======== Information shown

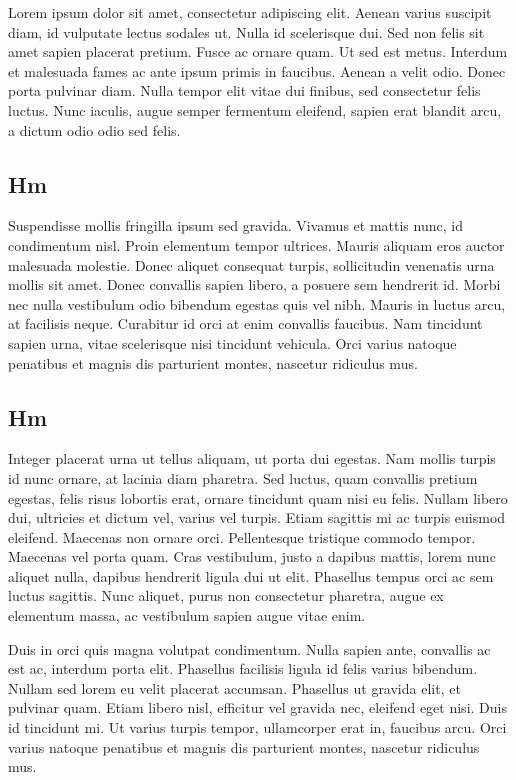 \documentclass{article}
\begin{document}
    \tableofcontents


Lorem ipsum dolor sit amet, consectetur adipiscing elit. Aenean varius suscipit diam, id vulputate lectus sodales ut. Nulla id scelerisque dui. Sed non felis sit amet sapien placerat pretium. Fusce ac ornare quam. Ut sed est metus. Interdum et malesuada fames ac ante ipsum primis in faucibus. Aenean a velit odio. Donec porta pulvinar diam. Nulla tempor elit vitae dui finibus, sed consectetur felis luctus. Nunc iaculis, augue semper fermentum eleifend, sapien erat blandit arcu, a dictum odio odio sed felis.
\subsection{Hm}
Suspendisse mollis fringilla ipsum sed gravida. Vivamus et mattis nunc, id condimentum nisl. Proin elementum tempor ultrices. Mauris aliquam eros auctor malesuada molestie. Donec aliquet consequat turpis, sollicitudin venenatis urna mollis sit amet. Donec convallis sapien libero, a posuere sem hendrerit id. Morbi nec nulla vestibulum odio bibendum egestas quis vel nibh. Mauris in luctus arcu, at facilisis neque. Curabitur id orci at enim convallis faucibus. Nam tincidunt sapien urna, vitae scelerisque nisi tincidunt vehicula. Orci varius natoque penatibus et magnis dis parturient montes, nascetur ridiculus mus.
\subsection{Hm}
Integer placerat urna ut tellus aliquam, ut porta dui egestas. Nam mollis turpis id nunc ornare, at lacinia diam pharetra. Sed luctus, quam convallis pretium egestas, felis risus lobortis erat, ornare tincidunt quam nisi eu felis. Nullam libero dui, ultricies et dictum vel, varius vel turpis. Etiam sagittis mi ac turpis euismod eleifend. Maecenas non ornare orci. Pellentesque tristique commodo tempor. Maecenas vel porta quam. Cras vestibulum, justo a dapibus mattis, lorem nunc aliquet nulla, dapibus hendrerit ligula dui ut elit. Phasellus tempus orci ac sem luctus sagittis. Nunc aliquet, purus non consectetur pharetra, augue ex elementum massa, ac vestibulum sapien augue vitae enim.

Duis in orci quis magna volutpat condimentum. Nulla sapien ante, convallis ac est ac, interdum porta elit. Phasellus facilisis ligula id felis varius bibendum. Nullam sed lorem eu velit placerat accumsan. Phasellus ut gravida elit, et pulvinar quam. Etiam libero nisl, efficitur vel gravida nec, eleifend eget nisi. Duis id tincidunt mi. Ut varius turpis tempor, ullamcorper erat in, faucibus arcu. Orci varius natoque penatibus et magnis dis parturient montes, nascetur ridiculus mus.
\end{document}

================

- **Task to carry out**:
Reproduce every line above word for word; no images.

- **Answer space**:
 \documentclass{article}
\begin{document}
    \tableofcontents


Lorem ipsum dolor sit amet, consectetur adipiscing elit. Aenean varius suscipit diam, id vulputate lectus sodales ut. Nulla id scelerisque dui. Sed non felis sit amet sapien placerat pretium. Fusce ac ornare quam. Ut sed est metus. Interdum et malesuada fames ac ante ipsum primis in faucibus. Aenean a velit odio. Donec porta pulvinar diam. Nulla tempor elit vitae dui finibus, sed consectetur felis luctus. Nunc iaculis, augue semper fermentum eleifend, sapien erat blandit arcu, a dictum odio odio sed felis.
\subsection{Hm}
Suspendisse mollis fringilla ipsum sed gravida. Vivamus et mattis nunc, id condimentum nisl. Proin elementum tempor ultrices. Mauris aliquam eros auctor malesuada molestie. Donec aliquet consequat turpis, sollicitudin venenatis urna mollis sit amet. Donec convallis sapien libero, a posuere sem hendrerit id. Morbi nec nulla vestibulum odio bibendum egestas quis vel nibh. Mauris in luctus arcu, at facilisis neque. Curabitur id orci at enim convallis faucibus. Nam tincidunt sapien urna, vitae scelerisque nisi tincidunt vehicula. Orci varius natoque penatibus et magnis dis parturient montes, nascetur ridiculus mus.
\subsection{Hm}
Integer placerat urna ut tellus aliquam, ut porta dui egestas. Nam mollis turpis id nunc ornare, at lacinia diam pharetra. Sed luctus, quam convallis pretium egestas, felis risus lobortis erat, ornare tincidunt quam nisi eu felis. Nullam libero dui, ultricies et dictum vel, varius vel turpis. Etiam sagittis mi ac turpis euismod eleifend. Maecenas non ornare orci. Pellentesque tristique commodo tempor. Maecenas vel porta quam. Cras vestibulum, justo a dapibus mattis, lorem nunc aliquet nulla, dapibus hendrerit ligula dui ut elit. Phasellus tempus orci ac sem luctus sagittis. Nunc aliquet, purus non consectetur pharetra, augue ex elementum massa, ac vestibulum sapien augue vitae enim.

Duis in orci quis magna volutpat condimentum. Nulla sapien ante, convallis ac est ac, interdum porta elit. Phasellus facilisis ligula id felis varius bibendum. Nullam sed lorem eu velit placerat accumsan. Phasellus ut gravida elit, et pulvinar quam. Etiam libero nisl, efficitur vel gravida nec, eleifend eget nisi. Duis id tincidunt mi. Ut varius turpis tempor, ullamcorper erat in, faucibus arcu. Orci varius natoque penatibus et magnis dis parturient montes, nascetur ridiculus mus.
\end{document}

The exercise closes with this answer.